Whatever our way out of this mess, one thing is certain. This degree of inequality, this withdrawal of opportunity, this cold denial of basic needs, this endorsement of pointless suffering-by no American value is this situation justified. No moral code or ethical principle, no piece of scripture or holy teaching, can be summoned to defend what we have allowed our country to become.
I’m starting out with that quote because, while it is at the end of the book, I feel as though it summarizes both the tone and the subject of this work as a whole. This is not a happy read. It feels, in fact, incredibly hopeless, and it left me pretty emotionally exhausted. That being said, poverty is something that is so easy for so many of us to turn our eyes away from. We don’t see, we don’t hear, we don’t know, and that is a huge issue.
Evicted is a book that is equal parts tragic and shocking. I do not live anywhere near the place or the situations the people featured in the book live. The result is, I felt, almost like I was reading about life in another country. Through devastating honesty, Desmond exposes the often-ignored crisis at the center of our American way of life: poverty, and how profound the housing crisis really is. Laws surrounding evictions, the landlords who profit off the very squalor they force people to live in, the people who are stuck in this merciless, grinding poverty—these are all things that I may have known about on the periphery, but I never quite understood, neither the dynamics of it nor the personal toll of it until I read this book.
The writing, it should be said, is absolutely out of this world. People say, a lot, “this book reads like a novel” and in nonfiction, I understand that to mean, “this book does not read like a textbook.” However, this book really does read like a novel.
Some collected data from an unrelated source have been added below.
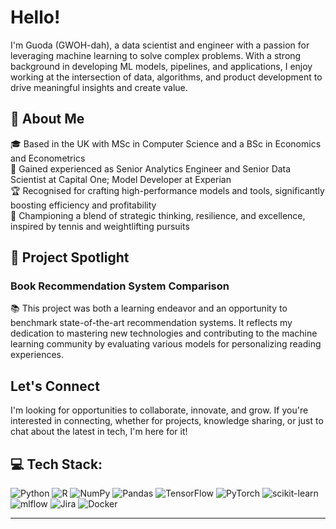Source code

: # Hello!

I'm Guoda (GWOH-dah), a data scientist and engineer with a passion for leveraging machine learning to solve complex problems. With a strong background in developing ML models, pipelines, and applications, I enjoy working at the intersection of data, algorithms, and product development to drive meaningful insights and create value.

## 💫 About Me

🎓 Based in the UK with MSc in Computer Science and a BSc in Economics and Econometrics <br>
💼 Gained experienced as Senior Analytics Engineer and Senior Data Scientist at Capital One; Model Developer at Experian <br>
🏆 Recognised for crafting high-performance models and tools, significantly boosting efficiency and profitability <br>
🎾 Championing a blend of strategic thinking, resilience, and excellence, inspired by tennis and weightlifting pursuits <br>

## 🌟 Project Spotlight

### Book Recommendation System Comparison
📚 This project was both a learning endeavor and an opportunity to benchmark state-of-the-art recommendation systems. It reflects my dedication to mastering new technologies and contributing to the machine learning community by evaluating various models for personalizing reading experiences.

## Let's Connect

I'm looking for opportunities to collaborate, innovate, and grow. If you're interested in connecting, whether for projects, knowledge sharing, or just to chat about the latest in tech, I'm here for it!


## 💻 Tech Stack:
![Python](https://img.shields.io/badge/python-3670A0?style=flat&logo=python&logoColor=ffdd54) ![R](https://img.shields.io/badge/r-%23276DC3.svg?style=flat&logo=r&logoColor=white) ![NumPy](https://img.shields.io/badge/numpy-%23013243.svg?style=flat&logo=numpy&logoColor=white) ![Pandas](https://img.shields.io/badge/pandas-%23150458.svg?style=flat&logo=pandas&logoColor=white) ![TensorFlow](https://img.shields.io/badge/TensorFlow-%23FF6F00.svg?style=flat&logo=TensorFlow&logoColor=white) ![PyTorch](https://img.shields.io/badge/PyTorch-%23EE4C2C.svg?style=flat&logo=PyTorch&logoColor=white) ![scikit-learn](https://img.shields.io/badge/scikit--learn-%23F7931E.svg?style=flat&logo=scikit-learn&logoColor=white) ![mlflow](https://img.shields.io/badge/mlflow-%23d9ead3.svg?style=flat&logo=numpy&logoColor=blue) ![Jira](https://img.shields.io/badge/jira-%230A0FFF.svg?style=flat&logo=jira&logoColor=white) ![Docker](https://img.shields.io/badge/docker-%230db7ed.svg?style=flat&logo=docker&logoColor=white)

---

<!-- Proudly created with GPRM ( https://gprm.itsvg.in ) -->
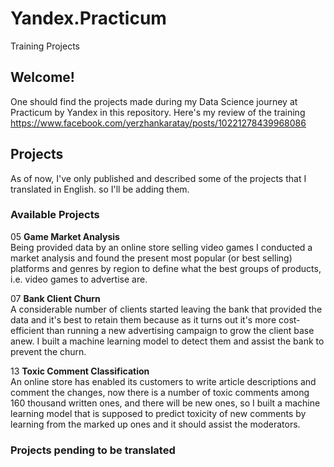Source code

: # Yandex.Practicum
Training Projects

## Welcome! 

One should find the projects made during my Data Science journey at Practicum by Yandex in this repository.
Here's my review of the training https://www.facebook.com/yerzhankaratay/posts/10221278439968086

## Projects

As of now, I've only published and described some of the projects that I translated in English. so I'll be adding them.

### Available Projects

05 **Game Market Analysis** \
Being provided data by an online store selling video games I conducted a market analysis and found the present most popular (or best selling) platforms and genres by region to define what the best groups of products, i.e. video games to advertise are.

07 **Bank Client Churn** \
A considerable number of clients started leaving the bank that provided the data and it's best to retain them because as it turns out it's more cost-efficient than running a new advertising campaign to grow the client base anew. I built a machine learning model to detect them and assist the bank to prevent the churn.

13 **Toxic Comment Classification** \
An online store has enabled its customers to write article descriptions and comment the changes, now there is a number of toxic comments among 160 thousand written ones, and there will be new ones, so I built a machine learning model that is supposed to predict toxicity of new comments by learning from the marked up ones and it should assist the moderators.


### Projects pending to be translated 

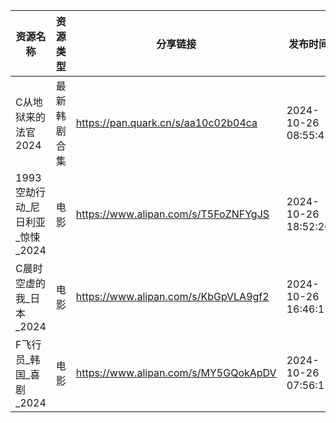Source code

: | 资源名称                  | 资源类型   | 分享链接                                 | 发布时间                |
| --------------------- | ------ | ------------------------------------ | ------------------- |
| C从地狱来的法官2024          | 最新韩剧合集 | https://pan.quark.cn/s/aa10c02b04ca  | 2024-10-26 08:55:47 |
| 1993空劫行动_尼日利亚_惊悚_2024 | 电影     | https://www.alipan.com/s/T5FoZNFYgJS | 2024-10-26 18:52:20 |
| C晨时空虚的我_日本_2024       | 电影     | https://www.alipan.com/s/KbGpVLA9gf2 | 2024-10-26 16:46:11 |
| F飞行员_韩国_喜剧_2024       | 电影     | https://www.alipan.com/s/MY5GQokApDV | 2024-10-26 07:56:11 |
Important information is spliced in here or there, so subtly you don’t even really notice it is happening. Mostly, this is a story of people, told by people, and written by a man who was on the ground, experiencing all of this alongside them. Desmond’s research is fantastic, but it really was his humanity, his respect for those whose stories he was telling, and his unflinching honesty that made this book land as hard as it did. In fact, the only other nonfiction book I’ve read that, I feel, can rival this one in the quality is Behind the Beautiful Forevers by Katherine Boo (this is also one of my favorite books).
This isn’t an easy book to read. I never quite understood how grinding the cycle of poverty is, nor how completely, absolutely impossible it is to get out of it. I also never realized how some landlords often take so much advantage of those very people they are supposedly meant to be helping, or at least working with. Some of these houses would be determined unfit for human habitation if they were inspected. Landlords commonly don’t repair properties, neither if something is broken, nor to bring it up to “fit for human habitation.” Some of these places are routinely rented out without stoves, electricity, plumbing, etc. When things are broken, they are rarely fixed (and that’s often used as an excuse to kick people out). Evictions cost money, so landlords will often just take the front door off the unit until the people move out on their own. If you get evicted, you get to either pay for the city to put your stuff in storage (you probably won’t have money for that), or they just move it out of the unit and pile it on the street, leaving all your belongings at the mercy of people who will likely come and take what they want.
“Every condition exists,” Martin Luther King Jr. once wrote, “simply because someone profits by its existence. This economic exploitation is crystallized in the slum.” Exploitation. Now, there’s a word that has been scrubbed out of the poverty debate.
On the reverse side, these people who are relegated to this inner-city squalor are usually behind before they’ve even had a chance to catch up, and it is nearly impossible to work their way out of their situations. Frequent relocations and evictions put strain not just on the people themselves, but on their relationships and family dynamics as well. Kids move from school to school to school, and have a higher risk of dropping out before graduation. Violence fills some of these streets. Abuse and drug issues abound. People take opportunities where they can get them. When the law and the landlords aren’t on their side, they make their own way, and that often requires an iffy relationship with all things law and order. Ultimately, when I read this book, I found myself wondering, “Can I really blame them?”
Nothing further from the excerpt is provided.